Tezepelumab, an investigative monoclonal antibody therapy that inhibits the thymic stromal lymphopoietin (TSLP), was associated with clinically meaningful exacerbation reductions among patients with severe asthma at varied eosinophil counts in new phase 3 data.
Results from the NAVIGATOR trial, presented at the American Academy of Allergy, Asthma & Immunology (AAAAI) 2021 Virtual Sessions, show tezepelumab also reduced the risk of hospitalization or emergency department visits over 52 weeks in treated patients versus placebo.
The newest findings for the subcutaneous novel pathway asthma treatment further evidence its benefit for patients suffering from severe, uncontrolled disease.
In an interview with HCPLive, study author Andrew Menzies-Gow, BSc, MBBS, PhD, deputy medical director at the Royal Brompton & Harefield Hospitals, discussed the NAVIGATOR findings, and their preceded research of tezepelumab in this key patient population.
Menzies-Gow also discussed the characteristics of severe, uncontrolled asthma, and how a TSLP inhibitor therapy may significantly influence the disease course.
“The excitement around tezepelumab is really around its unique mechanism of action,” he explained. “With tezepelumab, we’re targeting TSLP—so we’re going upstream, we’re looking at one of the epithelial-derived cytokines, which really drives all the downstream inflammation.”

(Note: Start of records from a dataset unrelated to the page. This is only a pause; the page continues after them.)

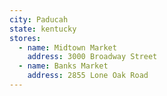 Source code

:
 ```yaml
---
city: Paducah
state: kentucky
stores:
  - name: Midtown Market
    address: 3000 Broadway Street
  - name: Banks Market
    address: 2855 Lone Oak Road
---
```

Menzies-Gow also discussed the pursuit of optimal biologic treatment duration for severe asthma, and how this last year’s greater reliance on monoclonal antibodies in the face of COVID-19 may effect the allergic and inflammatory specialty.
“Looking into the future, the next advance might be moving away from injectable biologics to inhaled biologics,” Menzies-Gow said. “That might be the way forward, to let more people have a biologic.”
The study, “Efficacy and safety of tezepelumab in adults and adolescents with severe, uncontrolled asthma: results from the phase 3 NAVIGATOR study,” was presented at AAAAI 2021.